Durante su mortal agonía, Jesús contempló el aspecto deplorable del pecado. Vio cuán funesto es el pecado para los que lo cometen:
- La desnudez terrible del alma despojada de la gracia santificante;
- La pérdida de los derechos de la adopción divina o la herencia del reino celestial:
- Los títulos para la condenación eterna en los rigores del infierno;
- La compañía de los demonios en lugar de la de los ángeles;
- La turbación del desorden en lugar de la calma de la paz;
- Los gritos de odio en lugar de los cánticos de amor.
Jesús vio ante sus ojos todas estas consecuencias necesarias y terribles del pecado mortal.

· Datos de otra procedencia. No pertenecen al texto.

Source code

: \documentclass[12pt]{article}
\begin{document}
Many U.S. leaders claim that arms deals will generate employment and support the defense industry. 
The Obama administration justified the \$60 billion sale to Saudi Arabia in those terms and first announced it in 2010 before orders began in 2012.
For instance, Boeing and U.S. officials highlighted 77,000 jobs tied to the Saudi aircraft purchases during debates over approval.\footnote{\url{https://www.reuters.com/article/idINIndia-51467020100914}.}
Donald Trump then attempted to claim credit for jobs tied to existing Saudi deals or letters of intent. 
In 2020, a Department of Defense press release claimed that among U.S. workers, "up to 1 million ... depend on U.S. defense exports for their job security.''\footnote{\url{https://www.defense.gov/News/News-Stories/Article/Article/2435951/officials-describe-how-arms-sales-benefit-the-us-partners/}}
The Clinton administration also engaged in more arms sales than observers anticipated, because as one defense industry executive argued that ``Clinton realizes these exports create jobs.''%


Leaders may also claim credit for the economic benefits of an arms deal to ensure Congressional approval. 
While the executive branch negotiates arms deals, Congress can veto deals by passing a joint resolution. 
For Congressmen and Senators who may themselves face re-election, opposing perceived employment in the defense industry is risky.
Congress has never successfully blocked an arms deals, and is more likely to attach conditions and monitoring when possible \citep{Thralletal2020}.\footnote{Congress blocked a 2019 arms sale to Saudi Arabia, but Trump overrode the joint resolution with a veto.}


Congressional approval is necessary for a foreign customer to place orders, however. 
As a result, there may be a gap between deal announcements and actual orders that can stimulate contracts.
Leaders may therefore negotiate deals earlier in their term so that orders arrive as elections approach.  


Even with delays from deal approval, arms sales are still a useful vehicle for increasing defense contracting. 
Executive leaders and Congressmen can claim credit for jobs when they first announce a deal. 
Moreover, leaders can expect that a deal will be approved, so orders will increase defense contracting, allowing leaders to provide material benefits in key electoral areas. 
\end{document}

Por esta causa, el rechazo del pecado, fuente de tantas desgracias, hierve en su Corazón Sacratísimo, lleno de justicia, de santidad y de amor.

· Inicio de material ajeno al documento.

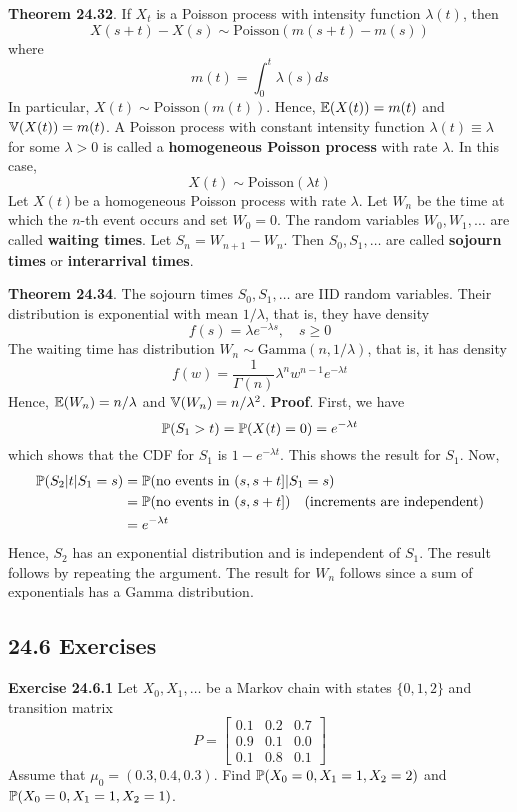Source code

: \textbf{Theorem 24.32}. If \(X_t\) is a Poisson process with intensity
function \(\lambda(t)\), then
\[
X(s + t) - X(s) \sim \text{Poisson}\left( m(s + t) - m(s) \right)
\]
where
\[
m(t) = \int_{0}^t \lambda(s) ds
\]
In particular, \(X(t) \sim \text{Poisson}(m(t))\). Hence,
\(\operatorname{\mathbb{E}}(X(t)) = m(t)\) and \(\operatorname{\mathbb{V}}(X(t)) = m(t)\).
A Poisson process with constant intensity function
\(\lambda(t) \equiv \lambda\) for some \(\lambda > 0\) is called a
\textbf{homogeneous Poisson process} with rate \(\lambda\). In this
case,
\[
X(t) \sim \text{Poisson}(\lambda t)
\]
Let \(X(t)\)be a homogeneous Poisson process with rate \(\lambda\). Let
\(W_{n}\) be the time at which the \(n\)-th event occurs and set
\(W_{0} = 0\). The random variables \(W_{0}, W_{1}, \dots\) are called
\textbf{waiting times}. Let \(S_{n} = W_{n + 1} - W_{n}\). Then
\(S_{0}, S_{1}, \dots\) are called \textbf{sojourn times} or
\textbf{interarrival times}.

\textbf{Theorem 24.34}. The sojourn times \(S_{0}, S_{1}, \dots\) are IID
random variables. Their distribution is exponential with mean
\(1 / \lambda\), that is, they have density
\[
f(s) = \lambda e^{-\lambda s}, \quad s \geq 0
\]
The waiting time has distribution
\(W_{n} \sim \text{Gamma}(n, 1 / \lambda)\), that is, it has density
\[
f(w) = \frac{1}{\Gamma(n)} \lambda^{n} w^{n - 1}e^{-\lambda t}
\]
Hence, \(\operatorname{\mathbb{E}}(W_{n}) = n / \lambda\) and
\(\operatorname{\mathbb{V}}(W_{n}) = n / \lambda^{2}\).
\textbf{Proof}. First, we have
\[
\operatorname{\mathbb{P}}(S_{1} > t) = \operatorname{\mathbb{P}}(X(t) = 0) = e^{-\lambda t}
\]
which shows that the CDF for \(S_{1}\) is \(1 - e^{-\lambda t}\). This
shows the result for \(S_{1}\). Now,
\begin{align*}
\PROB(S_{2} | t | S_{1} = s) &= \PROB\left(\text{no events in } (s, s+t] | S_{1} = s\right) \\
&= \PROB\left(\text{no events in } (s, s+t]\right) \quad \text{(increments are independent)} \\
&= e^{-\lambda t}
\end{align*}
Hence, \(S_{2}\) has an exponential distribution and is independent of
\(S_{1}\). The result follows by repeating the argument. The result for
\(W_{n}\) follows since a sum of exponentials has a Gamma distribution.

\subsection*{24.6 Exercises}

\textbf{Exercise 24.6.1} Let \(X_{0}, X_{1}, \dots\) be a Markov chain with
states \(\{ 0, 1, 2 \}\) and transition matrix
\[
P = \begin{bmatrix}
0.1 & 0.2 & 0.7 \\
0.9 & 0.1 & 0.0 \\
0.1 & 0.8 & 0.1
\end{bmatrix}
\]
Assume that \(\mu_{0} = (0.3, 0.4, 0.3)\). Find
\(\operatorname{\mathbb{P}}(X_{0} = 0, X_{1} = 1, X_{2} = 2)\) and
\(\operatorname{\mathbb{P}}(X_{0} = 0, X_{1} = 1, X_{2} = 1)\).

El vino al mundo para restablecer la paz entre Dios y los hombres, para reintegrar a los hijos de la gran familia humana en la posesión de su patrimonio sobrenatural, y el pecado se opone a la realización de sus designios de amor.

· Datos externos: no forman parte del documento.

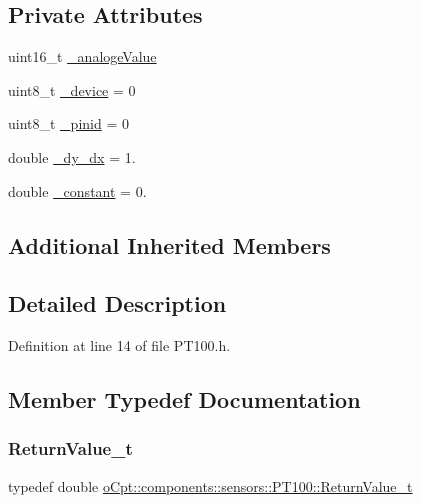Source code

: \subsection*{Private Attributes}
\begin{DoxyCompactItemize}
\item 
uint16\+\_\+t \hyperlink{classo_cpt_1_1components_1_1sensors_1_1_p_t100_aeb98d92a8864ca202bcc7f382a6053c0}{\+\_\+analoge\+Value}
\item 
uint8\+\_\+t \hyperlink{classo_cpt_1_1components_1_1sensors_1_1_p_t100_af67b953bcfc2a50b211a36a6df5f311c}{\+\_\+device} = 0
\item 
uint8\+\_\+t \hyperlink{classo_cpt_1_1components_1_1sensors_1_1_p_t100_ac49f21dd8a8f2c7cd7e377512f5e9b25}{\+\_\+pinid} = 0
\item 
double \hyperlink{classo_cpt_1_1components_1_1sensors_1_1_p_t100_a3576ceab93d9cedce804469f72087155}{\+\_\+dy\+\_\+dx} = 1.
\item 
double \hyperlink{classo_cpt_1_1components_1_1sensors_1_1_p_t100_a9a38493994b9ec216a5a0d29f3c31cc3}{\+\_\+constant} = 0.
\end{DoxyCompactItemize}
\subsection*{Additional Inherited Members}


\subsection{Detailed Description}


Definition at line 14 of file P\+T100.\+h.



\subsection{Member Typedef Documentation}
\hypertarget{classo_cpt_1_1components_1_1sensors_1_1_p_t100_a385f85603cfd23bf76488f6b67e9fe2d}{}\label{classo_cpt_1_1components_1_1sensors_1_1_p_t100_a385f85603cfd23bf76488f6b67e9fe2d} 
\subsubsection{\texorpdfstring{Return\+Value\+\_\+t}{ReturnValue\_t}}
{\footnotesize\ttfamily typedef double \hyperlink{classo_cpt_1_1components_1_1sensors_1_1_p_t100_a385f85603cfd23bf76488f6b67e9fe2d}{o\+Cpt\+::components\+::sensors\+::\+P\+T100\+::\+Return\+Value\+\_\+t}}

Si nuestros pecados le fuesen ajenos, su pena sería menos profunda. Pero Jesús se ha propuesto detestar nuestros pecados y expiarlos como si fuesen suyos. Se ha constituido en nuestra Cabeza y nosotros somos sus miembros.
Ante la justicia divina, Jesús ocupa nuestro lugar y sufre por nosotros el castigo que nuestros pecados merecen. Representante de la humanidad culpable, Jesús no puede desentenderse de las tristes consecuencias de nuestras faltas. En su Corazón encontramos nosotros la justicia y la misericordia que nos salvan.
Acudir a este asilo de paz y de reconciliación es un alivio para todas las almas que gimen bajo el dolor y la angustia del pecado y de sus funestas consecuencias.